Collected data
= = =

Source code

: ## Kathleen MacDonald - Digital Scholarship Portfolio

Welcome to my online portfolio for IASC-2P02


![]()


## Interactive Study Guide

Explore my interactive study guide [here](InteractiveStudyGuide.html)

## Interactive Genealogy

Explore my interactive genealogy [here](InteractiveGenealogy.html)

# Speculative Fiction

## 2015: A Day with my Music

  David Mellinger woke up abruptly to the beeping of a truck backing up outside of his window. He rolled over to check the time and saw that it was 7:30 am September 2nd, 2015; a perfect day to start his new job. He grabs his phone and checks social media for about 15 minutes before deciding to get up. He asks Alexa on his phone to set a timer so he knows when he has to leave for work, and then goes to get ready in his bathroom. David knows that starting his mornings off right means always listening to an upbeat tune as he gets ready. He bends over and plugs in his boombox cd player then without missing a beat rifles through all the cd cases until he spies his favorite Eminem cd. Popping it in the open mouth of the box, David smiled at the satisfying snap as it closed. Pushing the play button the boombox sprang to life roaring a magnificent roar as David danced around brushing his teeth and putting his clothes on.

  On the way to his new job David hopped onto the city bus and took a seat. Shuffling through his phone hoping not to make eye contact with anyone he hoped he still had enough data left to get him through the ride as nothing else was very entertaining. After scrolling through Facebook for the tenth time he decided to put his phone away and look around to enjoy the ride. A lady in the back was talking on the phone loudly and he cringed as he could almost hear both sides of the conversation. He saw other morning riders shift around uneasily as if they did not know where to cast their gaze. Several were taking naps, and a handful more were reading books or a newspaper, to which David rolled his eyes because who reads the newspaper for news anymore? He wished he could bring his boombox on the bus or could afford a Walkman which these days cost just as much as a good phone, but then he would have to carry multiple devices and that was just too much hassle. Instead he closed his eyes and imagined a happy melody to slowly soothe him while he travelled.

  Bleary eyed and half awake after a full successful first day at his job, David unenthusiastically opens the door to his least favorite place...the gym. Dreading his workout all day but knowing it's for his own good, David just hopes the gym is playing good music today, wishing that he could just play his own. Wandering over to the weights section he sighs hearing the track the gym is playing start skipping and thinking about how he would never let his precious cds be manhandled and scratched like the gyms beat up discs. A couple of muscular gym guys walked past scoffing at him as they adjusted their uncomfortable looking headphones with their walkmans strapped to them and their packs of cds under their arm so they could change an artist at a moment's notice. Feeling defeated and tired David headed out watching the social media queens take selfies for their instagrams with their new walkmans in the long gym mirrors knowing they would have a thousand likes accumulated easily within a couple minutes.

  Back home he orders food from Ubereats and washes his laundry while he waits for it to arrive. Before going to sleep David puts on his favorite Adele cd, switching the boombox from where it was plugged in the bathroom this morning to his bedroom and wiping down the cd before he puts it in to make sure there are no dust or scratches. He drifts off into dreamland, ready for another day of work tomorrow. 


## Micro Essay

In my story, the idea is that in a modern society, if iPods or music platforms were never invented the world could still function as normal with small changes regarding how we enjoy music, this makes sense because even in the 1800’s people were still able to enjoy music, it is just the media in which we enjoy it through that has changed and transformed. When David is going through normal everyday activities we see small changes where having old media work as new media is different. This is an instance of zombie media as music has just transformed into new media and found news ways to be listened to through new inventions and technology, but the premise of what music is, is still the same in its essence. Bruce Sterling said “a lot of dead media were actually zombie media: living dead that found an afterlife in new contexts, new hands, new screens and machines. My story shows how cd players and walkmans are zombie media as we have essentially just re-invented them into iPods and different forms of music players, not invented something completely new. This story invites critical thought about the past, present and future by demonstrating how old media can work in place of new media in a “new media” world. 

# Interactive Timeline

= = =

Action item
Repeat, word for word, the lines from the start of the records to the line that contains "## 2015: A Day with my Music", both of them included, and no others.

Answer for the task
Source code

: ## Kathleen MacDonald - Digital Scholarship Portfolio

Welcome to my online portfolio for IASC-2P02


![]()


## Interactive Study Guide

Explore my interactive study guide [here](InteractiveStudyGuide.html)

## Interactive Genealogy

Explore my interactive genealogy [here](InteractiveGenealogy.html)

# Speculative Fiction

## 2015: A Day with my Music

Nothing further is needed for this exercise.